La passione di Francesco Briganti per l’illustrazione l’ho scoperta tardi, nonostante lo conosca da un po’ come VJ. Ho sempre pensato che fosse un appassionato di diavolerie elettroniche, video mapping e proiezioni, ma in realtà nasconde un’anima fatta di china e cartoncino che non aveva mai rivelato. Da una chiacchierata informale ad un’intervista su Passaporto il passo è stato breve. Bentornati.
Le tue illustrazioni sembrano non finite, lasciate a metà in attesa di prosecuzione. Hanno quella spontaneità che mi ricorda i diari di scuola.
Dipende un po’ dalla destinazione, ma per quelle personali confermo! Difficilmente riprendo illustrazioni iniziate. Spesso disegno cercando di cogliere a pieno un momento in cui mi sento ispirato o in cui ho un po’ di tempo per stare sul foglio, per questo quasi sempre nascono e muoiono in maniera molto spontanea.
La china colorata non fa per te?
Cromofobia pura. Se devo la uso, ma sono innamorato del bianco e nero.
Non sono un po’ passati di moda i tatuaggi tribali a cui ti ispiri?
Hahaha sicuramente! Sinceramente non è una scelta, anzi, forse è più un caso e si denota maggiormente in lavori di diversi anni fa. Giuro che ho smesso.
Avere uno stile definito credi che sia un limite o un marchio di riconoscimento?
Entrambi, credo che ognuno abbia le proprie linee guida, ma non devono diventare una gabbia a sfavore della sperimentazione. Evolvere il proprio stile e il proprio modo di lavorare è l’unico modo per migliorare e soprattutto per non annoiarsi del proprio lavoro. Io per primo dovrei sicuramente staccarmi a favore di nuovi stimoli. La riconoscibilità è più una conseguenza, non un obiettivo.
Ci mandi una fotografia della scrivania su cui stai lavorando in questo momento?
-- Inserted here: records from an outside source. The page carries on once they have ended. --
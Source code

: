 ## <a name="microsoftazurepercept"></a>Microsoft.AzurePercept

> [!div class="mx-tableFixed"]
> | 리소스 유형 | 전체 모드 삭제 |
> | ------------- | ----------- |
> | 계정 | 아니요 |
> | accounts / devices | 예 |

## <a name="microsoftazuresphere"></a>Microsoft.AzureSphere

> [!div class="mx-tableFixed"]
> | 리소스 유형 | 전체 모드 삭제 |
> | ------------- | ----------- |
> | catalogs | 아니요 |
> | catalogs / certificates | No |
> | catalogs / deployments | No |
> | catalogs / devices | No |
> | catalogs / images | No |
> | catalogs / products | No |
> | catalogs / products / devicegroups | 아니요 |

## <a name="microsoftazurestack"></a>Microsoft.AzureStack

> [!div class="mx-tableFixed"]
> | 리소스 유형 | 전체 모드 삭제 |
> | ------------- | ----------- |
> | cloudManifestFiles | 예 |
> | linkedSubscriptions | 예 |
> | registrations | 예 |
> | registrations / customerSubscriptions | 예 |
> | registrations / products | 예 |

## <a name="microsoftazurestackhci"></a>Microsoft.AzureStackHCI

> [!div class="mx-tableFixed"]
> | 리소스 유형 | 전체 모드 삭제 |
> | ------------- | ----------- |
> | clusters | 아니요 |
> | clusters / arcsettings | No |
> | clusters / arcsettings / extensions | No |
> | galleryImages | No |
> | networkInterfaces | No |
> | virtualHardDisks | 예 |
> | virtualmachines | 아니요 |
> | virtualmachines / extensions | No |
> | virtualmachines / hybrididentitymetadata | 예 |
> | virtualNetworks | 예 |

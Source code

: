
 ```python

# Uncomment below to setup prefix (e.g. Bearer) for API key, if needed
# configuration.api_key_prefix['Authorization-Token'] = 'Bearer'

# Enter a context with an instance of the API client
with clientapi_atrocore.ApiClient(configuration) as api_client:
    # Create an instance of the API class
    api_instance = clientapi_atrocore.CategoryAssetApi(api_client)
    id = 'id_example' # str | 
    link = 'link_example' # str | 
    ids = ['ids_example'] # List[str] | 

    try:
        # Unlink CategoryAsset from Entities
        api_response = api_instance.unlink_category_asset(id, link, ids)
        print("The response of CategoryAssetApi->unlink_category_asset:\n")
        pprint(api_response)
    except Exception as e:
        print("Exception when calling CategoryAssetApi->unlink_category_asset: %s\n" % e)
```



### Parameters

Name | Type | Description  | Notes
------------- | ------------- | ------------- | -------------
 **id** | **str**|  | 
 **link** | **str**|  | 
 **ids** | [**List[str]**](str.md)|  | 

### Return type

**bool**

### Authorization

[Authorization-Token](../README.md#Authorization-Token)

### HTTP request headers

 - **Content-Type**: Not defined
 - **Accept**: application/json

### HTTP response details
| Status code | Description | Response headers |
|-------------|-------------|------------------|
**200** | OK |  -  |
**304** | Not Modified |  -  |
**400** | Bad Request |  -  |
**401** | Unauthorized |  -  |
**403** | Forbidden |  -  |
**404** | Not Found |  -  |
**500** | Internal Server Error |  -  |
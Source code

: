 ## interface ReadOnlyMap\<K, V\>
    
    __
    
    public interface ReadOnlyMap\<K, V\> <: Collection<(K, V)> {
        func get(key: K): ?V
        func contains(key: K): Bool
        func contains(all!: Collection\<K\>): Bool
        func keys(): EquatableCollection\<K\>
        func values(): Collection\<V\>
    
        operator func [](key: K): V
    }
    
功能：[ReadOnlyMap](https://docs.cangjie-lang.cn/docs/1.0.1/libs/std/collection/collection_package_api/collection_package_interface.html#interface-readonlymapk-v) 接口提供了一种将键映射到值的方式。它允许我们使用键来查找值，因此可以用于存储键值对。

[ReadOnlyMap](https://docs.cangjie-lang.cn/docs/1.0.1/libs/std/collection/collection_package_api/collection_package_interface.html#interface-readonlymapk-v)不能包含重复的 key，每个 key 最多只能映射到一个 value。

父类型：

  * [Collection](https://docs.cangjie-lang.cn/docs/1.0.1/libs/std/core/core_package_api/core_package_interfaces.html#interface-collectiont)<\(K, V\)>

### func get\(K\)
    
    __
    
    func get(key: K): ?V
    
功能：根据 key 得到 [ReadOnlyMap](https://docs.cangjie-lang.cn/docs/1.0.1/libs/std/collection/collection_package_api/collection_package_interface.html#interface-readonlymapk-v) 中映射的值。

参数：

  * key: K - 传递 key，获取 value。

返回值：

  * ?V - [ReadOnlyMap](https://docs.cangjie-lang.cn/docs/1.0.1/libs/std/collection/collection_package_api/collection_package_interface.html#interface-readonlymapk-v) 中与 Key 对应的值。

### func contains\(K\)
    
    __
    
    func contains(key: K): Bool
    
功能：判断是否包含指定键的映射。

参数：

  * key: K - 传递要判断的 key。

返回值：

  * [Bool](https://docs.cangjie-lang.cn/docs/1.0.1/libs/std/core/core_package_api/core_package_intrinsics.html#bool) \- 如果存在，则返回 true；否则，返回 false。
Sei uscito da poco dall’università e ti stai facendo strada più come vj che come illustratore. Scelta o casualità del destino?
Forse più casualità. È stato un intreccio di eventi, sicuramente alimentati dal mio lato nerd, e dalla richiesta lavorativa di video installazioni ed animazioni più massiccia rispetto all’illustrazione. In primis sono (come tu ben sai) un degno frequentatore di feste, e ho sempre ammirato la presenza di visual a sostegno della parte audio. Dal 2013 è iniziato il mio percorso nel mondo delle video installazioni, dal vjing al video mapping, che mi ha portato a collaborare con con varie realtà milanesi di tutto rispetto come Le Cannibale. In più ho approcciato la Motion Graphic che a oggi mi dà molto lavoro… Finalmente di giorno!
Non mi pento di questa direzione che mi stimola tantissimo, ma effettivamente ha portato via molto tempo al disegno e spero di riuscire a portare avanti entrambe le cose, o ancora meglio a mixarle.
A proposito della figura del vj. Negli ultimi tempi è tornata ad essere fondamentale nei club, pena quella sensazione di incompletezza che penalizzerebbe la fruizione complessiva dello spettacolo. In realtà esiste almeno dagli anni ‘70… Hai dei punti di riferimento?
Non ho molti riferimenti “datati”, anche perché gli approcci sono infiniti e l’evoluzione tecnologica influisce con l’avvento di nuovi software, strumentazioni, tecniche di proiezione. Guardo abbastanza al presente. Seguo molto la label francese Antivj e ultimamente ho apprezzato parecchio i live a/v di Evian Christ (curato da Emmanuel Biard) e Ryoji Ikeda (Tomonaga Tokuyama). Per rimanere su Milano consiglio i due collettivi: Recipient e Otolab.
Se dovessi aggiungere i credits alla tua vita finora, li daresti alla scuola o all’esperienza?
Esperienza tutta la vita. La scuola ti fa iniziare un percorso, ma in quanto tale lo valuto in base alle esperienze fatte.
È sempre valida l’immagine dell’artista spirito libero o lavorano di più le personalità che restituiscono affidabilità?
Credo che ognuna delle due figure trovi il suo spazio a seconda dell’esigenza, ma l’affidabilità è la prima cosa, i rapporti di lavoro si basano anche sulla fiducia.
Se ti dico Dance Like Shaquille O’Neal, cosa mi disegni?
Qualcosa di non finito… Lasciato a metà in attesa di prosecuzione!